What is required |
Write out the entries below exactly. End with the line that contains "conditions. Specifically, there".

Data in this exercise |
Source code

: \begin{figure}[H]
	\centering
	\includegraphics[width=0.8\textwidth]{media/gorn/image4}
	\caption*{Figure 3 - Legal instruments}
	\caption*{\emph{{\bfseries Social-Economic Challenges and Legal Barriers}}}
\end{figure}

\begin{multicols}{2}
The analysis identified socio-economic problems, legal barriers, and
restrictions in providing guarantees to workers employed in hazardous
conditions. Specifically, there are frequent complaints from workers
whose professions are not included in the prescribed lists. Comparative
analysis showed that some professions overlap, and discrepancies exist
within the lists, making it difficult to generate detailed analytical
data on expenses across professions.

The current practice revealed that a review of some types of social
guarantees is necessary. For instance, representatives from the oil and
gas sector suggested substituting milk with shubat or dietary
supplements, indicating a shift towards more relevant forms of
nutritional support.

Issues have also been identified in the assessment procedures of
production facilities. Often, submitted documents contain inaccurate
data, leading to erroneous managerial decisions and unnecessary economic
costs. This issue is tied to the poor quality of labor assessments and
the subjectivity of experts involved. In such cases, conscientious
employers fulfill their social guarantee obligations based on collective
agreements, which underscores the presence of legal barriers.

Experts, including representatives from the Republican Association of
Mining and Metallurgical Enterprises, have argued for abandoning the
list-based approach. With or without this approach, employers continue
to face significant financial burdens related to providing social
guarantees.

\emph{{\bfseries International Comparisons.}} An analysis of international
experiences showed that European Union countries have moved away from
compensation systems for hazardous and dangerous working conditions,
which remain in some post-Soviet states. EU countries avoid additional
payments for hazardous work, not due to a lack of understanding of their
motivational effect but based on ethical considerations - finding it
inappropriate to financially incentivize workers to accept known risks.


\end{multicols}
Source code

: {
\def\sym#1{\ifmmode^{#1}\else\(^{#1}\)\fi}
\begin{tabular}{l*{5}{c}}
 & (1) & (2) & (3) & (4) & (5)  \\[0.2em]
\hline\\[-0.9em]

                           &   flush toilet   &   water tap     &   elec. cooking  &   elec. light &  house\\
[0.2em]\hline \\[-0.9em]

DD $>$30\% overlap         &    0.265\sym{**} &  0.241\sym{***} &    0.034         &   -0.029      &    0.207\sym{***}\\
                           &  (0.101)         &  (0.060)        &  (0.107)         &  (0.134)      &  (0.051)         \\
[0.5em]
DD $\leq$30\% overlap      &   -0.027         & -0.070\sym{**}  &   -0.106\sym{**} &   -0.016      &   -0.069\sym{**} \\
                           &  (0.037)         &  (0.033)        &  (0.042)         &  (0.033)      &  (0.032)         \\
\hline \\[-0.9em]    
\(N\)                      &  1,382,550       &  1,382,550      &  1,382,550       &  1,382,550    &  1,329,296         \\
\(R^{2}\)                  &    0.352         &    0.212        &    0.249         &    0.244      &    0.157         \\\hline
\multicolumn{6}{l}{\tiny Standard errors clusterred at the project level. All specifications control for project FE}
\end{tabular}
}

Solved problem |
Source code

: \begin{figure}[H]
	\centering
	\includegraphics[width=0.8\textwidth]{media/gorn/image4}
	\caption*{Figure 3 - Legal instruments}
	\caption*{\emph{{\bfseries Social-Economic Challenges and Legal Barriers}}}
\end{figure}

\begin{multicols}{2}
The analysis identified socio-economic problems, legal barriers, and
restrictions in providing guarantees to workers employed in hazardous
conditions. Specifically, there are frequent complaints from workers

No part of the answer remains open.